§ WHAT IS EXPECTED
The answer must restate every record word for word.

§ THE INPUT

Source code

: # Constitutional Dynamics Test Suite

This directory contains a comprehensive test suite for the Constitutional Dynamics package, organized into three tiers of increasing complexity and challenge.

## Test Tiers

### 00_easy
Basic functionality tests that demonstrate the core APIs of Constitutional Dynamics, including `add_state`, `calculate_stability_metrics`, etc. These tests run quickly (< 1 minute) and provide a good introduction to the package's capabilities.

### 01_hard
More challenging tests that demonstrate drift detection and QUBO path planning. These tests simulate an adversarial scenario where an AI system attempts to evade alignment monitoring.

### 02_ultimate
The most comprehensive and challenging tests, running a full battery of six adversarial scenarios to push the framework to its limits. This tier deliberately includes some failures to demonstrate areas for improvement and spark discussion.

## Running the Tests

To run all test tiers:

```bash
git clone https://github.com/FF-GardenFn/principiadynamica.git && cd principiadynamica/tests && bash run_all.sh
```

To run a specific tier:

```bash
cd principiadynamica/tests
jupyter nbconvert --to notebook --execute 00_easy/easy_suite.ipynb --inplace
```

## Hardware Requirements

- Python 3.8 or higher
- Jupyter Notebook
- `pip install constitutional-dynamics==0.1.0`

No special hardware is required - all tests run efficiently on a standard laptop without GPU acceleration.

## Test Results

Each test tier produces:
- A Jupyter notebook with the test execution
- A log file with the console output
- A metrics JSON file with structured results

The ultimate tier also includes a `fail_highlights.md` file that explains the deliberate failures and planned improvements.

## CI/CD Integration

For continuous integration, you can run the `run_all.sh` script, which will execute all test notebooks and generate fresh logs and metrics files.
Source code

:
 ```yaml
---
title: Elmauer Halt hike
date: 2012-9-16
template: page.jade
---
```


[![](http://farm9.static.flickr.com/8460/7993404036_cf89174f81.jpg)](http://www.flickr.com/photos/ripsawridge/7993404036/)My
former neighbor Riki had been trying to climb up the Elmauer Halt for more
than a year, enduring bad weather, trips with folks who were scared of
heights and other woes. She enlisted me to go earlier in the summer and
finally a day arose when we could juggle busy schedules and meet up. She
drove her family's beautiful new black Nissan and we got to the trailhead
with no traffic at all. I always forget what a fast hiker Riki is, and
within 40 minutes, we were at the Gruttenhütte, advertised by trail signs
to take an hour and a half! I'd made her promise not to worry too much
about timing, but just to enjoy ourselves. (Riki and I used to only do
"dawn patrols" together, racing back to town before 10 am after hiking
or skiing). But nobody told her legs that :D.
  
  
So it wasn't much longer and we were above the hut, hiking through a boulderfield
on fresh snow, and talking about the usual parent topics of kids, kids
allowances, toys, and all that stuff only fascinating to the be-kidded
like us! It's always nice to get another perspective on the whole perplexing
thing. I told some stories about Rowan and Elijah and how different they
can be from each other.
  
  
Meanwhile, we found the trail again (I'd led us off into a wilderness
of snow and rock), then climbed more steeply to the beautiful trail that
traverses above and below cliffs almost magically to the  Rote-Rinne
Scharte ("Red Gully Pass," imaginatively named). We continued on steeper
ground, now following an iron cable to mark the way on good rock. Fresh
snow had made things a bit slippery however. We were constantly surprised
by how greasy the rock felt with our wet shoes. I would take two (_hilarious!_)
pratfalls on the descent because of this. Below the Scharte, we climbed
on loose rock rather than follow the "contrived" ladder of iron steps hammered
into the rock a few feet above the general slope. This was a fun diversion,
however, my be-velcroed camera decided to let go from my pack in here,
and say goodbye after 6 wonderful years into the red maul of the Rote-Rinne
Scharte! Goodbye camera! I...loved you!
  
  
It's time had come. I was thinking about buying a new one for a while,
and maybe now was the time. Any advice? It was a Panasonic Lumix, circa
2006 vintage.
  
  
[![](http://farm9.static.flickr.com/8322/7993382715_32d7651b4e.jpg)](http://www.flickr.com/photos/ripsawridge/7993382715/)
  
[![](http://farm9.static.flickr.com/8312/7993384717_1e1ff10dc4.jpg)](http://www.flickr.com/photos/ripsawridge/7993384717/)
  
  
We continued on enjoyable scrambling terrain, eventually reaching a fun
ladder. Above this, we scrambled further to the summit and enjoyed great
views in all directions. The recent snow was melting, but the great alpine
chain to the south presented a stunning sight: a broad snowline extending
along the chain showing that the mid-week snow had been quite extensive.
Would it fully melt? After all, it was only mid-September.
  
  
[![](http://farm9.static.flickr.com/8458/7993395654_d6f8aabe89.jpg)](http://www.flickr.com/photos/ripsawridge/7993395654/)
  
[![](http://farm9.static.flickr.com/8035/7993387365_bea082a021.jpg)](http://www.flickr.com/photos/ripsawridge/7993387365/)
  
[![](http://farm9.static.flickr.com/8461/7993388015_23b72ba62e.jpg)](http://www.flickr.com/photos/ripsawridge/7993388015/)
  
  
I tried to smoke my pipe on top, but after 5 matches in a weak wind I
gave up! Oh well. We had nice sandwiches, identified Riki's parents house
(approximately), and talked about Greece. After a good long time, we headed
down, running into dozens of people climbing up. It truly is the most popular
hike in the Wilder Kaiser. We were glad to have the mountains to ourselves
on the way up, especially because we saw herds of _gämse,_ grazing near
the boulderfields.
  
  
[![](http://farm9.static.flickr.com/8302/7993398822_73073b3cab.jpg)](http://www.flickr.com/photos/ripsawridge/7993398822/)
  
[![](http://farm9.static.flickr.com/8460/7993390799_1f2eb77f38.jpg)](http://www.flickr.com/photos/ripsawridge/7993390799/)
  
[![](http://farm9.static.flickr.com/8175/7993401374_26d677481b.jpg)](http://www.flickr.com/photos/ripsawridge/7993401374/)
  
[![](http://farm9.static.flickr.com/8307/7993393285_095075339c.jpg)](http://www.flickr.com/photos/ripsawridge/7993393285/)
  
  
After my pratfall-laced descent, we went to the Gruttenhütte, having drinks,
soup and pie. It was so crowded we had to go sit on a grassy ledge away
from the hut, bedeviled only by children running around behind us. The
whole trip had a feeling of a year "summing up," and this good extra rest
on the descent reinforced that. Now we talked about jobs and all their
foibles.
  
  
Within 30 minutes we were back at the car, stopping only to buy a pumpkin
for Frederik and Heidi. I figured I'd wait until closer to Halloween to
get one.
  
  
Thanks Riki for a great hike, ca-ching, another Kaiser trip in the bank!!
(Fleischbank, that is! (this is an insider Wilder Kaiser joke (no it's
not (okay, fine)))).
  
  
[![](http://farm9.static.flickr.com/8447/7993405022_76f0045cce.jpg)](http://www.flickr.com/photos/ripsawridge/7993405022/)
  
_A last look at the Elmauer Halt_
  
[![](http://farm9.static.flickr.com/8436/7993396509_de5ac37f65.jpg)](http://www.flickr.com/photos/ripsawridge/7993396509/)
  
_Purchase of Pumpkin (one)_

§ FINAL ANSWER
Source code

: # Constitutional Dynamics Test Suite

This directory contains a comprehensive test suite for the Constitutional Dynamics package, organized into three tiers of increasing complexity and challenge.

## Test Tiers

### 00_easy
Basic functionality tests that demonstrate the core APIs of Constitutional Dynamics, including `add_state`, `calculate_stability_metrics`, etc. These tests run quickly (< 1 minute) and provide a good introduction to the package's capabilities.

### 01_hard
More challenging tests that demonstrate drift detection and QUBO path planning. These tests simulate an adversarial scenario where an AI system attempts to evade alignment monitoring.

### 02_ultimate
The most comprehensive and challenging tests, running a full battery of six adversarial scenarios to push the framework to its limits. This tier deliberately includes some failures to demonstrate areas for improvement and spark discussion.

## Running the Tests

To run all test tiers:

```bash
git clone https://github.com/FF-GardenFn/principiadynamica.git && cd principiadynamica/tests && bash run_all.sh
```

To run a specific tier:

```bash
cd principiadynamica/tests
jupyter nbconvert --to notebook --execute 00_easy/easy_suite.ipynb --inplace
```

## Hardware Requirements

- Python 3.8 or higher
- Jupyter Notebook
- `pip install constitutional-dynamics==0.1.0`

No special hardware is required - all tests run efficiently on a standard laptop without GPU acceleration.

## Test Results

Each test tier produces:
- A Jupyter notebook with the test execution
- A log file with the console output
- A metrics JSON file with structured results

The ultimate tier also includes a `fail_highlights.md` file that explains the deliberate failures and planned improvements.

## CI/CD Integration

For continuous integration, you can run the `run_all.sh` script, which will execute all test notebooks and generate fresh logs and metrics files.
Source code

:
 ```yaml
---
title: Elmauer Halt hike
date: 2012-9-16
template: page.jade
---
```


[![](http://farm9.static.flickr.com/8460/7993404036_cf89174f81.jpg)](http://www.flickr.com/photos/ripsawridge/7993404036/)My
former neighbor Riki had been trying to climb up the Elmauer Halt for more
than a year, enduring bad weather, trips with folks who were scared of
heights and other woes. She enlisted me to go earlier in the summer and
finally a day arose when we could juggle busy schedules and meet up. She
drove her family's beautiful new black Nissan and we got to the trailhead
with no traffic at all. I always forget what a fast hiker Riki is, and
within 40 minutes, we were at the Gruttenhütte, advertised by trail signs
to take an hour and a half! I'd made her promise not to worry too much
about timing, but just to enjoy ourselves. (Riki and I used to only do
"dawn patrols" together, racing back to town before 10 am after hiking
or skiing). But nobody told her legs that :D.
  
  
So it wasn't much longer and we were above the hut, hiking through a boulderfield
on fresh snow, and talking about the usual parent topics of kids, kids
allowances, toys, and all that stuff only fascinating to the be-kidded
like us! It's always nice to get another perspective on the whole perplexing
thing. I told some stories about Rowan and Elijah and how different they
can be from each other.
  
  
Meanwhile, we found the trail again (I'd led us off into a wilderness
of snow and rock), then climbed more steeply to the beautiful trail that
traverses above and below cliffs almost magically to the  Rote-Rinne
Scharte ("Red Gully Pass," imaginatively named). We continued on steeper
ground, now following an iron cable to mark the way on good rock. Fresh
snow had made things a bit slippery however. We were constantly surprised
by how greasy the rock felt with our wet shoes. I would take two (_hilarious!_)
pratfalls on the descent because of this. Below the Scharte, we climbed
on loose rock rather than follow the "contrived" ladder of iron steps hammered
into the rock a few feet above the general slope. This was a fun diversion,
however, my be-velcroed camera decided to let go from my pack in here,
and say goodbye after 6 wonderful years into the red maul of the Rote-Rinne
Scharte! Goodbye camera! I...loved you!
  
  
It's time had come. I was thinking about buying a new one for a while,
and maybe now was the time. Any advice? It was a Panasonic Lumix, circa
2006 vintage.
  
  
[![](http://farm9.static.flickr.com/8322/7993382715_32d7651b4e.jpg)](http://www.flickr.com/photos/ripsawridge/7993382715/)
  
[![](http://farm9.static.flickr.com/8312/7993384717_1e1ff10dc4.jpg)](http://www.flickr.com/photos/ripsawridge/7993384717/)
  
  
We continued on enjoyable scrambling terrain, eventually reaching a fun
ladder. Above this, we scrambled further to the summit and enjoyed great
views in all directions. The recent snow was melting, but the great alpine
chain to the south presented a stunning sight: a broad snowline extending
along the chain showing that the mid-week snow had been quite extensive.
Would it fully melt? After all, it was only mid-September.
  
  
[![](http://farm9.static.flickr.com/8458/7993395654_d6f8aabe89.jpg)](http://www.flickr.com/photos/ripsawridge/7993395654/)
  
[![](http://farm9.static.flickr.com/8035/7993387365_bea082a021.jpg)](http://www.flickr.com/photos/ripsawridge/7993387365/)
  
[![](http://farm9.static.flickr.com/8461/7993388015_23b72ba62e.jpg)](http://www.flickr.com/photos/ripsawridge/7993388015/)
  
  
I tried to smoke my pipe on top, but after 5 matches in a weak wind I
gave up! Oh well. We had nice sandwiches, identified Riki's parents house
(approximately), and talked about Greece. After a good long time, we headed
down, running into dozens of people climbing up. It truly is the most popular
hike in the Wilder Kaiser. We were glad to have the mountains to ourselves
on the way up, especially because we saw herds of _gämse,_ grazing near
the boulderfields.
  
  
[![](http://farm9.static.flickr.com/8302/7993398822_73073b3cab.jpg)](http://www.flickr.com/photos/ripsawridge/7993398822/)
  
[![](http://farm9.static.flickr.com/8460/7993390799_1f2eb77f38.jpg)](http://www.flickr.com/photos/ripsawridge/7993390799/)
  
[![](http://farm9.static.flickr.com/8175/7993401374_26d677481b.jpg)](http://www.flickr.com/photos/ripsawridge/7993401374/)
  
[![](http://farm9.static.flickr.com/8307/7993393285_095075339c.jpg)](http://www.flickr.com/photos/ripsawridge/7993393285/)
  
  
After my pratfall-laced descent, we went to the Gruttenhütte, having drinks,
soup and pie. It was so crowded we had to go sit on a grassy ledge away
from the hut, bedeviled only by children running around behind us. The
whole trip had a feeling of a year "summing up," and this good extra rest
on the descent reinforced that. Now we talked about jobs and all their
foibles.
  
  
Within 30 minutes we were back at the car, stopping only to buy a pumpkin
for Frederik and Heidi. I figured I'd wait until closer to Halloween to
get one.
  
  
Thanks Riki for a great hike, ca-ching, another Kaiser trip in the bank!!
(Fleischbank, that is! (this is an insider Wilder Kaiser joke (no it's
not (okay, fine)))).
  
  
[![](http://farm9.static.flickr.com/8447/7993405022_76f0045cce.jpg)](http://www.flickr.com/photos/ripsawridge/7993405022/)
  
_A last look at the Elmauer Halt_
  
[![](http://farm9.static.flickr.com/8436/7993396509_de5ac37f65.jpg)](http://www.flickr.com/photos/ripsawridge/7993396509/)
  
_Purchase of Pumpkin (one)_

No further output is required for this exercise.